As a result, prohibitively low usury ceilings made it impossible for working families to borrow the money they needed from legitimate lenders. Illegal loan sharks filled the void, creating a reign of terror in American cities.

In New York, future Republican presidential candidate Thomas Dewey first came to fame through his 1935 bust of the city’s loan shark racket. With 1,040% interest rates and brutal means of enforcement — including, according to the front page of the New York Times, “Beatings and Death Threats” — the operation had netted the syndicate a cool $5 million. Former Federal Reserve Chairman Alan Greenspan referred to it as an era of “virtual serfdom” for urban families trying to make ends meet.

In response to the ubiquitous problem of loan sharks, consumer advocate groups led a nationwide crusade to loosen interest rate restrictions to permit legitimate lenders to compete with the loan sharks. The reform effort culminated in the drafting of the Uniform Small Loan Law, which proposed dramatic increases in state usury ceilings. Although the proposal to raise usury ceilings was controversial at first, by mid-century the loan shark problem had largely dissipated in states that adopted the law, replaced by personal finance companies and small-loan companies operating legally.

Yet the lull in regulation, and crime, would prove short-lived.

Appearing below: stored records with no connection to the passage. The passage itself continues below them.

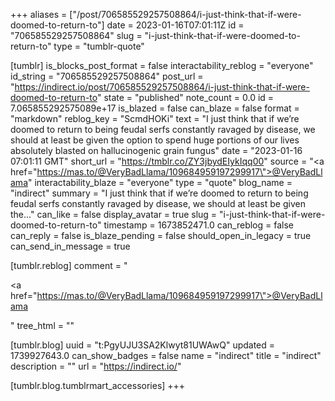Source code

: +++
aliases = ["/post/706585529257508864/i-just-think-that-if-were-doomed-to-return-to"]
date = 2023-01-16T07:01:11Z
id = "706585529257508864"
slug = "i-just-think-that-if-were-doomed-to-return-to"
type = "tumblr-quote"

[tumblr]
is_blocks_post_format = false
interactability_reblog = "everyone"
id_string = "706585529257508864"
post_url = "https://indirect.io/post/706585529257508864/i-just-think-that-if-were-doomed-to-return-to"
state = "published"
note_count = 0.0
id = 7.065855292575089e+17
is_blazed = false
can_blaze = false
format = "markdown"
reblog_key = "ScmdHOKi"
text = "I just think that if we&rsquo;re doomed to return to being feudal serfs constantly ravaged by disease, we should at least be given the option to spend huge portions of our lives absolutely blasted on hallucinogenic grain fungus"
date = "2023-01-16 07:01:11 GMT"
short_url = "https://tmblr.co/ZY3jbydEIykIqq00"
source = "<a href=\"https://mas.to/@VeryBadLlama/109684959197299917\">@VeryBadLlama</a>"
interactability_blaze = "everyone"
type = "quote"
blog_name = "indirect"
summary = "I just think that if we’re doomed to return to being feudal serfs constantly ravaged by disease, we should at least be given the..."
can_like = false
display_avatar = true
slug = "i-just-think-that-if-were-doomed-to-return-to"
timestamp = 1673852471.0
can_reblog = false
can_reply = false
is_blaze_pending = false
should_open_in_legacy = true
can_send_in_message = true

[tumblr.reblog]
comment = "<p><a href=\"https://mas.to/@VeryBadLlama/109684959197299917\">@VeryBadLlama</a></p>"
tree_html = ""

[tumblr.blog]
uuid = "t:PgyUJU3SA2Klwyt81UWAwQ"
updated = 1739927643.0
can_show_badges = false
name = "indirect"
title = "indirect"
description = ""
url = "https://indirect.io/"

[tumblr.blog.tumblrmart_accessories]
+++
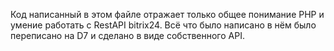 Код написанный в этом файле отражает только общее понимание PHP и умение работать с RestAPI bitrix24. Всё что было написано в нём было переписано на D7 и сделано в виде собственного API.
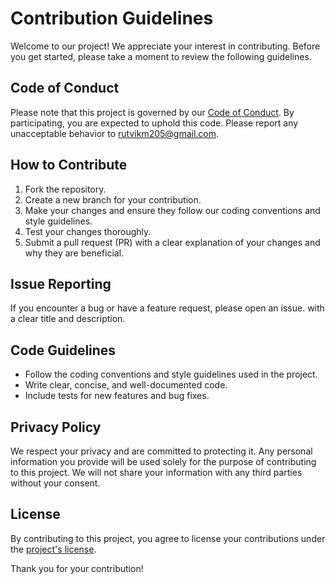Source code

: # Contribution Guidelines

Welcome to our project! We appreciate your interest in contributing. Before you get started, please take a moment to review the following guidelines.

## Code of Conduct

Please note that this project is governed by our [Code of Conduct](https://github.com/cocola-dev/cocola?tab=coc-ov-file#readme). By participating, you are expected to uphold this code. Please report any unacceptable behavior to rutvikm205@gmail.com.

## How to Contribute

1. Fork the repository.
2. Create a new branch for your contribution.
3. Make your changes and ensure they follow our coding conventions and style guidelines.
4. Test your changes thoroughly.
5. Submit a pull request (PR) with a clear explanation of your changes and why they are beneficial.

## Issue Reporting

If you encounter a bug or have a feature request, please open an issue. with a clear title and description.

## Code Guidelines

- Follow the coding conventions and style guidelines used in the project.
- Write clear, concise, and well-documented code.
- Include tests for new features and bug fixes.

## Privacy Policy

We respect your privacy and are committed to protecting it. Any personal information you provide will be used solely for the purpose of contributing to this project. We will not share your information with any third parties without your consent.

## License

By contributing to this project, you agree to license your contributions under the [project's license](https://github.com/cocola-dev/cocola/blob/main/LICENSE).

Thank you for your contribution!
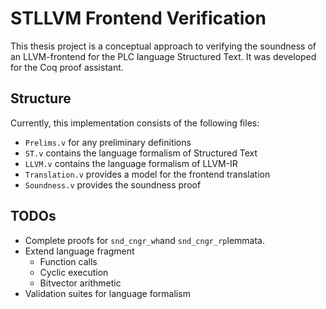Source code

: 
# STLLVM Frontend Verification

This thesis project is a conceptual approach to verifying the soundness of an LLVM-frontend for the PLC language Structured Text. It was developed for the Coq proof assistant.

## Structure

Currently, this implementation consists of the following files:

 - `Prelims.v` for any preliminary definitions
 - `ST.v` contains the language formalism of Structured Text
 - `LLVM.v` contains the language formalism of LLVM-IR
 - `Translation.v` provides a model for the frontend translation
 - `Soundness.v` provides the soundness proof


## TODOs

 - Complete proofs for `snd_cngr_wh`and `snd_cngr_rp`lemmata.
 - Extend language fragment
	 - Function calls
	 - Cyclic execution
	 - Bitvector arithmetic
 - Validation suites for language formalism

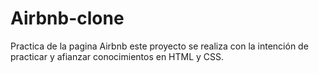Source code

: # Airbnb-clone
Practica de la pagina Airbnb
este proyecto se realiza con la intención de practicar y afianzar conocimientos en  HTML y CSS.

Acting under the theory that excessive access to consumer credit by working families was a primary cause of the Great Depression, many states rolled back their liberalization of interest rate ceilings. The results were predictable — and devastating to America’s working families. According to a Senate investigation, by 1968 loan sharking was the second largest revenue source of organized crime. That same year, Republican presidential candidate Richard Nixon pledged to appoint an attorney general that would “be an active belligerent against loan sharks and the numbers racketeers that rob the urban poor in our cities.” A 1969 book by a former police officer estimated the size of the illegal loan shark industry to be $10 billion per year — the equivalent of $69 billion in today’s dollars and about twice the size of the estimated $32 billion payday loan market (storefront and online combined) today in the United States.

Unfortunate borrowers were often lucky to get off with “only” a broken leg. In one 1978 criminal trial, prosecutors played a tape recording in which Louis “Blind Louie” Cavallaro of the Chicago syndicate threatened to “cut out the eyes and tongue of a man who owed him $18,000” and expressed his desire to wear the victim’s teeth “around [his] neck.” Threats involving the forcible amputation and public display of body parts usually kept private seem to have been especially popular. Usually threats, in connection with the loan shark’s menacing physique and reputation for violence, were enough to ensure timely payment, but not always. One mob enforcer confessed that when one borrower didn’t pay up, he “clipped off” a portion of the borrower’s ear and then explained that if “you pay me you can keep the rest of your ear.” If not, he would take the remainder. “Then the next day I’ll take your other ear. Then we’ll start on your fingers.” Still other delinquent customers were enlisted by the shark into criminal activity to pay off their debts.

Liberal politicians and consumer advocates were finally forced to admit that usury ceilings ended up hurting those they intended to help. In 1964, the New York state legislature opened an inquiry into the state’s billion-dollar loan-sharking racket. Sen.-elect Robert F. Kennedy, in a statement filed with the committee, recommended “altering the state laws on usury so an insolvent person who needs money for legitimate purposes might borrow it at rates that were not exorbitant.”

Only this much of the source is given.